= Your task =
Copy the entries without a single change. Pictures should be dropped.

= Excerpted data =

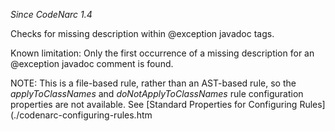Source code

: *Since CodeNarc 1.4*

Checks for missing description within @exception javadoc tags.

Known limitation: Only the first occurrence of a missing description for
an @exception javadoc comment is found.

NOTE: This is a file-based rule, rather than an AST-based rule, so the
*applyToClassNames* and *doNotApplyToClassNames* rule configuration
properties are not available. See \[Standard Properties for Configuring
Rules\](./codenarc-configuring-rules.htm
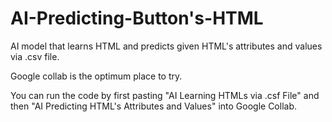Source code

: # AI-Predicting-Button's-HTML

AI model that learns HTML and predicts given HTML's attributes and values via .csv file.

Google collab is the optimum place to try.

You can run the code by first pasting "AI Learning HTMLs via .csf File" and then "AI Predicting HTML's Attributes and Values" into Google Collab.
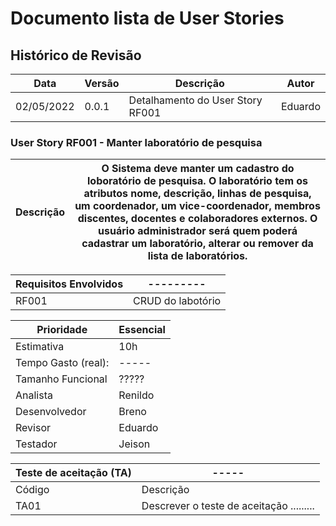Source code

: # Documento lista de User Stories

## Histórico de Revisão

Data | Versão |  Descrição |  Autor
---- | ------ | ---------- | -----
02/05/2022 | 0.0.1 | Detalhamento do User Story RF001 | Eduardo


### User Story RF001 - Manter laboratório de pesquisa

Descrição | O Sistema deve manter um cadastro do loboratório de pesquisa. O laboratório tem os atributos nome, descrição, linhas de pesquisa, um coordenador, um vice-coordenador, membros discentes, docentes e colaboradores externos. O usuário administrador será quem poderá cadastrar um laboratório, alterar ou remover da lista de laboratórios.
--------- | -----------------------------------------------

Requisitos Envolvidos | ---------
--------------------- | -------
RF001 | CRUD do labotório

Prioridade | Essencial
---------- | --------
Estimativa | 10h
Tempo Gasto (real): | -----
Tamanho Funcional | ?????
Analista | Renildo
Desenvolvedor | Breno
Revisor | Eduardo
Testador | Jeison


Teste de aceitação (TA) | -----
----------------------- | -----
Código | Descrição
TA01 | Descrever o teste de aceitação .........



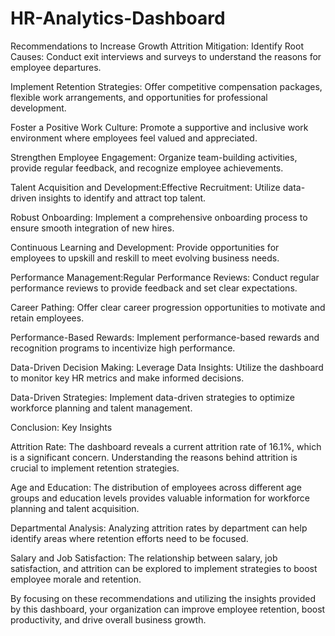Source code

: # HR-Analytics-Dashboard
Recommendations to Increase Growth
Attrition Mitigation:
Identify Root Causes: Conduct exit interviews and surveys to understand the reasons for employee departures.

Implement Retention Strategies: Offer competitive compensation packages, flexible work arrangements, and opportunities for professional development.

Foster a Positive Work Culture: Promote a supportive and inclusive work environment where employees feel valued and appreciated.

Strengthen Employee Engagement: Organize team-building activities, provide regular feedback, and recognize employee achievements.

Talent Acquisition and Development:Effective Recruitment: Utilize data-driven insights to identify and attract top talent.

Robust Onboarding: Implement a comprehensive onboarding process to ensure smooth integration of new hires.

Continuous Learning and Development: Provide opportunities for employees to upskill and reskill to meet evolving business needs.

Performance Management:Regular Performance Reviews: Conduct regular performance reviews to provide feedback and set clear expectations.

Career Pathing: Offer clear career progression opportunities to motivate and retain employees.

Performance-Based Rewards: Implement performance-based rewards and recognition programs to incentivize high performance.

Data-Driven Decision Making: Leverage Data Insights: Utilize the dashboard to monitor key HR metrics and make informed decisions.

 Data-Driven Strategies: Implement data-driven strategies to optimize workforce planning and talent management.

 Conclusion: Key Insights

Attrition Rate: The dashboard reveals a current attrition rate of 16.1%, which is a significant concern. Understanding the reasons behind attrition is crucial to implement retention strategies.

Age and Education: The distribution of employees across different age groups and education levels provides valuable information for workforce planning and talent acquisition.

Departmental Analysis: Analyzing attrition rates by department can help identify areas where retention efforts need to be focused.

Salary and Job Satisfaction: The relationship between salary, job satisfaction, and attrition can be explored to implement strategies to boost employee morale and retention.

By focusing on these recommendations and utilizing the insights provided by this dashboard, your organization can improve employee retention, boost productivity, and drive overall business growth.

= Output for this task =
Source code

: *Since CodeNarc 1.4*

Checks for missing description within @exception javadoc tags.

Known limitation: Only the first occurrence of a missing description for
an @exception javadoc comment is found.

NOTE: This is a file-based rule, rather than an AST-based rule, so the
*applyToClassNames* and *doNotApplyToClassNames* rule configuration
properties are not available. See \[Standard Properties for Configuring
Rules\](./codenarc-configuring-rules.htm
Source code

: # AI-Predicting-Button's-HTML

AI model that learns HTML and predicts given HTML's attributes and values via .csv file.

Google collab is the optimum place to try.

You can run the code by first pasting "AI Learning HTMLs via .csf File" and then "AI Predicting HTML's Attributes and Values" into Google Collab.
Source code

: # Documento lista de User Stories

## Histórico de Revisão

Data | Versão |  Descrição |  Autor
---- | ------ | ---------- | -----
02/05/2022 | 0.0.1 | Detalhamento do User Story RF001 | Eduardo


### User Story RF001 - Manter laboratório de pesquisa

Descrição | O Sistema deve manter um cadastro do loboratório de pesquisa. O laboratório tem os atributos nome, descrição, linhas de pesquisa, um coordenador, um vice-coordenador, membros discentes, docentes e colaboradores externos. O usuário administrador será quem poderá cadastrar um laboratório, alterar ou remover da lista de laboratórios.
--------- | -----------------------------------------------

Requisitos Envolvidos | ---------
--------------------- | -------
RF001 | CRUD do labotório

Prioridade | Essencial
---------- | --------
Estimativa | 10h
Tempo Gasto (real): | -----
Tamanho Funcional | ?????
Analista | Renildo
Desenvolvedor | Breno
Revisor | Eduardo
Testador | Jeison


Teste de aceitação (TA) | -----
----------------------- | -----
Código | Descrição
TA01 | Descrever o teste de aceitação .........



Source code

: # HR-Analytics-Dashboard
Recommendations to Increase Growth
Attrition Mitigation:
Identify Root Causes: Conduct exit interviews and surveys to understand the reasons for employee departures.

Implement Retention Strategies: Offer competitive compensation packages, flexible work arrangements, and opportunities for professional development.

Foster a Positive Work Culture: Promote a supportive and inclusive work environment where employees feel valued and appreciated.

Strengthen Employee Engagement: Organize team-building activities, provide regular feedback, and recognize employee achievements.

Talent Acquisition and Development:Effective Recruitment: Utilize data-driven insights to identify and attract top talent.

Robust Onboarding: Implement a comprehensive onboarding process to ensure smooth integration of new hires.

Continuous Learning and Development: Provide opportunities for employees to upskill and reskill to meet evolving business needs.

Performance Management:Regular Performance Reviews: Conduct regular performance reviews to provide feedback and set clear expectations.

Career Pathing: Offer clear career progression opportunities to motivate and retain employees.

Performance-Based Rewards: Implement performance-based rewards and recognition programs to incentivize high performance.

Data-Driven Decision Making: Leverage Data Insights: Utilize the dashboard to monitor key HR metrics and make informed decisions.

 Data-Driven Strategies: Implement data-driven strategies to optimize workforce planning and talent management.

 Conclusion: Key Insights

Attrition Rate: The dashboard reveals a current attrition rate of 16.1%, which is a significant concern. Understanding the reasons behind attrition is crucial to implement retention strategies.

Age and Education: The distribution of employees across different age groups and education levels provides valuable information for workforce planning and talent acquisition.

Departmental Analysis: Analyzing attrition rates by department can help identify areas where retention efforts need to be focused.

Salary and Job Satisfaction: The relationship between salary, job satisfaction, and attrition can be explored to implement strategies to boost employee morale and retention.

By focusing on these recommendations and utilizing the insights provided by this dashboard, your organization can improve employee retention, boost productivity, and drive overall business growth.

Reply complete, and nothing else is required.